Lila traîne sa peine après une rupture compliquée avec Rémi, son ex manipulateur. Son entourage lui conseille d’oublier le jeune homme parti en Bolivie et de faire de nouvelles rencontres…
Avant le très réussi Bonne mère, Hafsia Herzi s’initie à la réalisation avec un projet culotté : un premier film autoproduit, sans subventions pour gagner du temps, pour une actrice qui a chopé le virus de l’écriture avant même de savoir à quoi devait ressembler en scénario. On la sent, cette passion pour l’invention d’une histoire, à travers cette caméra très organique qui suit de près sa protagoniste, qu’elle a choisi d’incarner elle-même, simplement parce que c’était plus facile pour organiser son tournage.
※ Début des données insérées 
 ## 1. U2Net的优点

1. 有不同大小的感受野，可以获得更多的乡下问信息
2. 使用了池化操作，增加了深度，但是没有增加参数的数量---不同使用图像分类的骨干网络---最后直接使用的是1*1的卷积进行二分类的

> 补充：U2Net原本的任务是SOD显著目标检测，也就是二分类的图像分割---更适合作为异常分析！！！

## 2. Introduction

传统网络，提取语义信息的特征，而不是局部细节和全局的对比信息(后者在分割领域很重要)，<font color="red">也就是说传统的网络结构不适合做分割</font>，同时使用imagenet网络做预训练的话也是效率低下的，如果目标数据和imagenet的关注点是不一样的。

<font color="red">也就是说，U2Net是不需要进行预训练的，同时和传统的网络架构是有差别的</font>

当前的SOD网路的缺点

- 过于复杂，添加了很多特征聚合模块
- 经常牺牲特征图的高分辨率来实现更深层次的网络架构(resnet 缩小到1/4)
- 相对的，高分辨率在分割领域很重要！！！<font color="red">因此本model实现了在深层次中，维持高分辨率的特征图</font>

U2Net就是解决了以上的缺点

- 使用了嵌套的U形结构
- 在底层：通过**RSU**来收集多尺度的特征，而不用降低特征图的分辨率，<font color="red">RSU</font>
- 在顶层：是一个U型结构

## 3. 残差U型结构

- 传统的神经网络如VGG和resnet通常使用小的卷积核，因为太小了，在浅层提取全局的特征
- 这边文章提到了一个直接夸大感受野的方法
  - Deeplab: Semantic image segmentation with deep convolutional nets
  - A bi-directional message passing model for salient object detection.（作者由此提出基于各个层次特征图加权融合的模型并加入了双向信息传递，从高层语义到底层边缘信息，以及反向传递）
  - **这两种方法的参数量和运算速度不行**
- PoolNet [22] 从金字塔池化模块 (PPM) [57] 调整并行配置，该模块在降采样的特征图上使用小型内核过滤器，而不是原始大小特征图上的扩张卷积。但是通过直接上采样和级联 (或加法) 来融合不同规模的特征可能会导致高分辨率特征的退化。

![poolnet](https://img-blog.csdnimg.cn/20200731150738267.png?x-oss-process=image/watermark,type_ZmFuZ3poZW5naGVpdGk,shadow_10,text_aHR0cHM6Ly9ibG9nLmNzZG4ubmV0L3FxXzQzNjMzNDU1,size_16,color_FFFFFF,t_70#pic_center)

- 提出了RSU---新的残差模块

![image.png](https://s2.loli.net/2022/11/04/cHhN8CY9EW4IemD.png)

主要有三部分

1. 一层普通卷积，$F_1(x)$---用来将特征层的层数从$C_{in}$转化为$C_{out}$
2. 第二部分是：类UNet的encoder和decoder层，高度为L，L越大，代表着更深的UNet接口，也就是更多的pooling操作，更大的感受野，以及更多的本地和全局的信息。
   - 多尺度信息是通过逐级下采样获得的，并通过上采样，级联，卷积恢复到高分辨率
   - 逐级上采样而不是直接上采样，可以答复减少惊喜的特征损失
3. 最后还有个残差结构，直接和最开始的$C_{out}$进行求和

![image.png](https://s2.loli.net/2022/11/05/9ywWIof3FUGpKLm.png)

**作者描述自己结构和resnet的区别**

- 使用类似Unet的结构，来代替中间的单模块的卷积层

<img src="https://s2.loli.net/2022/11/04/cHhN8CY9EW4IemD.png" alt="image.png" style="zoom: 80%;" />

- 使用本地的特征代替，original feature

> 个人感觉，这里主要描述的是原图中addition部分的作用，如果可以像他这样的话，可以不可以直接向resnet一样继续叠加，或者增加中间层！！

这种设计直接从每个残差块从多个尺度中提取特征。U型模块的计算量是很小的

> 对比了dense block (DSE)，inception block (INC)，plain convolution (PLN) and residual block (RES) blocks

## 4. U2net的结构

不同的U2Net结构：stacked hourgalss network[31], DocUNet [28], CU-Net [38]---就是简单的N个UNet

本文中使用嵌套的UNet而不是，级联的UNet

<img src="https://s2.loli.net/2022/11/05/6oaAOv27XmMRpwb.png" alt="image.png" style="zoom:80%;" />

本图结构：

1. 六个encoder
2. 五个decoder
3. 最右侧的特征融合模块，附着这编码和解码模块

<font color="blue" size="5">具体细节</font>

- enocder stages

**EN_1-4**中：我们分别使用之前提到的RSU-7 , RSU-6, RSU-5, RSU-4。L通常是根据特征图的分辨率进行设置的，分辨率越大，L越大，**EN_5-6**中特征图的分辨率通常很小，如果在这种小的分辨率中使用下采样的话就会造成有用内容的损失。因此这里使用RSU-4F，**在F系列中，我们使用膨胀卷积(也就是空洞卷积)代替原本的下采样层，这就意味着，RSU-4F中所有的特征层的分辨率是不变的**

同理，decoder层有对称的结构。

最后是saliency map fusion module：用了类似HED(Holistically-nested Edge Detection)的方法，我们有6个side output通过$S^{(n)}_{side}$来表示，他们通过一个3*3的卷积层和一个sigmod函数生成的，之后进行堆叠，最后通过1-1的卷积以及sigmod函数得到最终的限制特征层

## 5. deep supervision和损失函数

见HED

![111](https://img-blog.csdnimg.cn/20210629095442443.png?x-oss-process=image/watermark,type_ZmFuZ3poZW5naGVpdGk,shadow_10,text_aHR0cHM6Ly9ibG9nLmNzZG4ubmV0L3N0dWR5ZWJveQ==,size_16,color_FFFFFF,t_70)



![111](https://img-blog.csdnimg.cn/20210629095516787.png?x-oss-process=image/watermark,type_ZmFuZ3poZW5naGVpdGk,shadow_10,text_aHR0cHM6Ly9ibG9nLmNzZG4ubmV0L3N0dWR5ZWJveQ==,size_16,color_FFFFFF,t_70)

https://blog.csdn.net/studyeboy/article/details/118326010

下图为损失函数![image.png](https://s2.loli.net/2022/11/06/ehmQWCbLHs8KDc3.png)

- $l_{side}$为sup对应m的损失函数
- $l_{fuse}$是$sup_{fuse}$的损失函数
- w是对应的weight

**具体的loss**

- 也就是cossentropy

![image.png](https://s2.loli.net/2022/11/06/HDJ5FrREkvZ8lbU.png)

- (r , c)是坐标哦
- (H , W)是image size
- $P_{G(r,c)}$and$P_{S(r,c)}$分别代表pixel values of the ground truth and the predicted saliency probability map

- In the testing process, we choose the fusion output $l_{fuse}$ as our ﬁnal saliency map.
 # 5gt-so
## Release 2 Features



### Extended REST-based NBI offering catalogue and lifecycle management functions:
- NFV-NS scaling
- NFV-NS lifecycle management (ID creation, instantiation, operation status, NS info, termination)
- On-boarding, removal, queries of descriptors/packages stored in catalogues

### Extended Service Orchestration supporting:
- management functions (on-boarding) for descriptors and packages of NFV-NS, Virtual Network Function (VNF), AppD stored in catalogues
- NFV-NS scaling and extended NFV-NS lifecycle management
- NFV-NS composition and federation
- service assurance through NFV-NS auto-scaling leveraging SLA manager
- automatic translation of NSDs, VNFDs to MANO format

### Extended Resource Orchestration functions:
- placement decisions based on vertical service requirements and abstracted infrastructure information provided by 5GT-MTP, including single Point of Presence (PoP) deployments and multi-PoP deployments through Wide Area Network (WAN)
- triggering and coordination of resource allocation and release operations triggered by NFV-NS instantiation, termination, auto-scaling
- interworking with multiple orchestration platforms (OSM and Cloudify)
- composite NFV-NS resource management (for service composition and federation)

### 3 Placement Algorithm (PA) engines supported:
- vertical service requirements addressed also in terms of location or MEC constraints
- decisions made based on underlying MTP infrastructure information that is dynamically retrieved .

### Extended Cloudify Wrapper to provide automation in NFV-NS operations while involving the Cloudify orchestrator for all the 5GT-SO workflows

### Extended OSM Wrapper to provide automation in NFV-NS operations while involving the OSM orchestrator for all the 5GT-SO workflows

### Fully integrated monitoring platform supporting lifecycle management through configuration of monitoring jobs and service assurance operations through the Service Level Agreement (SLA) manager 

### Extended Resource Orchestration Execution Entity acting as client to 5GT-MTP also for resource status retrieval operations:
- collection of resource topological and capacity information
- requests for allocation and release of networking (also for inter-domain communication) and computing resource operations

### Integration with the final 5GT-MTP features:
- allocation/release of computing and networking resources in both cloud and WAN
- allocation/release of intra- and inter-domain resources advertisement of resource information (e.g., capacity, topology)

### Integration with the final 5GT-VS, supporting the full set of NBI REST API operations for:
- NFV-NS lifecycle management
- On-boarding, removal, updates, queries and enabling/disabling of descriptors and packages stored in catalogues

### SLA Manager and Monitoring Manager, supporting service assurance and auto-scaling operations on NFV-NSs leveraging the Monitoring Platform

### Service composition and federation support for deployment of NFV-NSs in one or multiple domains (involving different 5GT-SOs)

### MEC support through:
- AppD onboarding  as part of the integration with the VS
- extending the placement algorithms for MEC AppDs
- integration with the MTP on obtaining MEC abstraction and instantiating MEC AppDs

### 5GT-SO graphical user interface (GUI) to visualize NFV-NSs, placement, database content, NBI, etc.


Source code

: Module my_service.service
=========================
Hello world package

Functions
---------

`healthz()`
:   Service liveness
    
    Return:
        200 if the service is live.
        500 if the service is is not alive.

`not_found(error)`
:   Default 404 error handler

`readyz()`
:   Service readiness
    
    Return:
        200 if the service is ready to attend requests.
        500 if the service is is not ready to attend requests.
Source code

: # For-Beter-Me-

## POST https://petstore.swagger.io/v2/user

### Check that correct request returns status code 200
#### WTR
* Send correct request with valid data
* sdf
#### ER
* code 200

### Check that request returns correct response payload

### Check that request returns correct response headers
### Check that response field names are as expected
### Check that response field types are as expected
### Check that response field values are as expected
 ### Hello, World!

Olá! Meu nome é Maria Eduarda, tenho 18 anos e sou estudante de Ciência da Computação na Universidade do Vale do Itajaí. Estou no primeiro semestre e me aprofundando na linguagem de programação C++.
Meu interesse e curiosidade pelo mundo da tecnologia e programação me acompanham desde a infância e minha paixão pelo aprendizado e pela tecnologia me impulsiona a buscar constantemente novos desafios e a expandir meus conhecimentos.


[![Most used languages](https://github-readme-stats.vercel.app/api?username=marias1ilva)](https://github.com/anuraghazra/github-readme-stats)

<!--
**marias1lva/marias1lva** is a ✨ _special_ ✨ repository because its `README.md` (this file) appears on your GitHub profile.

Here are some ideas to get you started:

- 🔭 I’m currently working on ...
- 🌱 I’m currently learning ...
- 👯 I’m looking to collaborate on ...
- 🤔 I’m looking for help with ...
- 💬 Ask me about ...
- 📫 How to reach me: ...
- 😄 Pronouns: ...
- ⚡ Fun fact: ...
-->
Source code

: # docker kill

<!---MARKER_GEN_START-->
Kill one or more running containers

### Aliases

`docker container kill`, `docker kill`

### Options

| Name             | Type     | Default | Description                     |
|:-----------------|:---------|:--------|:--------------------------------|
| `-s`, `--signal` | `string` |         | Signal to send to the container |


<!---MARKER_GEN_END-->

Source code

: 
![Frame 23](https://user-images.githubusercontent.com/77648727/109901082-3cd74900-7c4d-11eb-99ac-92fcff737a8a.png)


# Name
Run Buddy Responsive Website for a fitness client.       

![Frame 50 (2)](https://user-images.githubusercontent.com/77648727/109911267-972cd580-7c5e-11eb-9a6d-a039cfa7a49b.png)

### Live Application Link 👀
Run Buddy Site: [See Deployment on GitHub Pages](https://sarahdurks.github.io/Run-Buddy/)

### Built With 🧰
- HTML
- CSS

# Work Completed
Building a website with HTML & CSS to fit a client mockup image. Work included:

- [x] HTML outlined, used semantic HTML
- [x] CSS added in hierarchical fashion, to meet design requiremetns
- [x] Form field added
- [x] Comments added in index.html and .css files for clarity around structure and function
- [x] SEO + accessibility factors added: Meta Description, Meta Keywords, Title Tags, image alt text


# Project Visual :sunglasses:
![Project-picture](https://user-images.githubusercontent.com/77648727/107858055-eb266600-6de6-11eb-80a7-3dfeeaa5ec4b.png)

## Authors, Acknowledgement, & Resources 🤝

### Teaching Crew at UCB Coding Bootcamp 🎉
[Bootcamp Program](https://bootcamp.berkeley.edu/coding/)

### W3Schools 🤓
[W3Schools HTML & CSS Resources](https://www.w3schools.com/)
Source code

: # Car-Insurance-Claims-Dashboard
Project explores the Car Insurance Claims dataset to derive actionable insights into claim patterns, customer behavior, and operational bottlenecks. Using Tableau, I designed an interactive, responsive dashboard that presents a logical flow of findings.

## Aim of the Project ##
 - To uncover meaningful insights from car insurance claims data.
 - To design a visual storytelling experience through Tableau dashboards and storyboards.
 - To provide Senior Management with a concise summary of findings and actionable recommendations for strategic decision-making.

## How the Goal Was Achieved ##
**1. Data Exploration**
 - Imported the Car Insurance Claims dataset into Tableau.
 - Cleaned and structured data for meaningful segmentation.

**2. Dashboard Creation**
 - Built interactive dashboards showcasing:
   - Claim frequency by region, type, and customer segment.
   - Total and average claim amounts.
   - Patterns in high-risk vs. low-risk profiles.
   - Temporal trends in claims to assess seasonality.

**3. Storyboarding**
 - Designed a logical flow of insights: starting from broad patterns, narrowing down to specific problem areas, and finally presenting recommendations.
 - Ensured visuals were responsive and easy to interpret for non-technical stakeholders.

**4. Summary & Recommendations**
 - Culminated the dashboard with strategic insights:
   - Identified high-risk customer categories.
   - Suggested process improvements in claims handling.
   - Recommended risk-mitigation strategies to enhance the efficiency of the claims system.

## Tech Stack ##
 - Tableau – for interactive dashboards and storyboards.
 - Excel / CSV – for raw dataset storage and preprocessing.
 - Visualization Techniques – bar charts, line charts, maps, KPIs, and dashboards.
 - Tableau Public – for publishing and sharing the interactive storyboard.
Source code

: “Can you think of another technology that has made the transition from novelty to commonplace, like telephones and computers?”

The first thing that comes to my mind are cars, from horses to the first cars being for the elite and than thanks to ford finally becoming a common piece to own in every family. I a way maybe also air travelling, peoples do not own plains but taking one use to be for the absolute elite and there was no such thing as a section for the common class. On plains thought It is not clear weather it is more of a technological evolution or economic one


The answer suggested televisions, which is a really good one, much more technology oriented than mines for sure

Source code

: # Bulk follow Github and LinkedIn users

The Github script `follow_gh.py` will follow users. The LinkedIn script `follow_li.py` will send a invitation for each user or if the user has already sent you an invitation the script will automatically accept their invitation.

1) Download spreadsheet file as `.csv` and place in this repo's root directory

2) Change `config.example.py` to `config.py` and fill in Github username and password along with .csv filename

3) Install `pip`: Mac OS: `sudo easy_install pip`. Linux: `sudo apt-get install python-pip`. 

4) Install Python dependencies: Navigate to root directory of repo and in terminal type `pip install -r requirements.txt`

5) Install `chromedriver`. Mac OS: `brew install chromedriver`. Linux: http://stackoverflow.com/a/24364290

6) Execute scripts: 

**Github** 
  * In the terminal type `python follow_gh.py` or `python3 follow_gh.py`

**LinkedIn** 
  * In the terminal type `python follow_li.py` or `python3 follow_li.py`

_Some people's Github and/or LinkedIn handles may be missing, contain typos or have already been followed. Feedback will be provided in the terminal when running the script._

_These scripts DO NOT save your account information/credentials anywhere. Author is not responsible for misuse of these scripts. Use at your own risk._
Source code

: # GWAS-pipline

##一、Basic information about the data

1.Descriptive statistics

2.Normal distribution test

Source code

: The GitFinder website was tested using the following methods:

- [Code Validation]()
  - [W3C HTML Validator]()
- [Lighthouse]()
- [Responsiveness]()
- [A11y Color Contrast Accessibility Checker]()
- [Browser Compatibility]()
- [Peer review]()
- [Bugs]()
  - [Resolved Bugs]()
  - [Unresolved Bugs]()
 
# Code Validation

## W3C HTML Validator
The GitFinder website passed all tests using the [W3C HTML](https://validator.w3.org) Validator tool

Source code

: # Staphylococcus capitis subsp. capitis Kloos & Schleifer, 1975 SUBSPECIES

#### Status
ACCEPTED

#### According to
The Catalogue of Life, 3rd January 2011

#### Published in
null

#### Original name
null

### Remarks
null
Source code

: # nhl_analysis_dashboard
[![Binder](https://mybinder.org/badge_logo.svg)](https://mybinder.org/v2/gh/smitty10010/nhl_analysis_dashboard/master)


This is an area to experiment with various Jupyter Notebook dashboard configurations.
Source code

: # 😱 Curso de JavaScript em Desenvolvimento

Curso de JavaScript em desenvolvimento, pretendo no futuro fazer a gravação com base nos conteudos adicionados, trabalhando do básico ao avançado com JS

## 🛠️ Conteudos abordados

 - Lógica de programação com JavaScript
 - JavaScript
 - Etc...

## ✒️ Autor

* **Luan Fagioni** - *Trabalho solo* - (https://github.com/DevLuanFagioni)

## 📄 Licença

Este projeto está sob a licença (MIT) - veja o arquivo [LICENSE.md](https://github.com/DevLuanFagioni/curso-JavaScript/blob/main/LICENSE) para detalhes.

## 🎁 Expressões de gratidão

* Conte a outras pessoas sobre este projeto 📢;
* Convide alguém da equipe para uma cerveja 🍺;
En même temps, qui aurait pu mieux donner vie à cette Lila, émanation d’une époque prise entre deux feux : bien consciente qu’à heure actuelle le romantisme et la poésie se sont fait la malle, et qu’il n’y a souvent plus que le plaisir du corps, l’image sociale, et les avantages matériels qui comptent, la jeune femme a beau assurer à son entourage qu’on ne l’y reprendra pas, qu’elle est prête pour une nouvelle histoire, qu’elle va sortir, s’amuser, et surtout bloquer définitivement son ancien jules, il est des élans du cœur difficile à combattre et des histoires dans lesquelles on s’est suffisamment investi(e) pour avoir du mal à y renoncer.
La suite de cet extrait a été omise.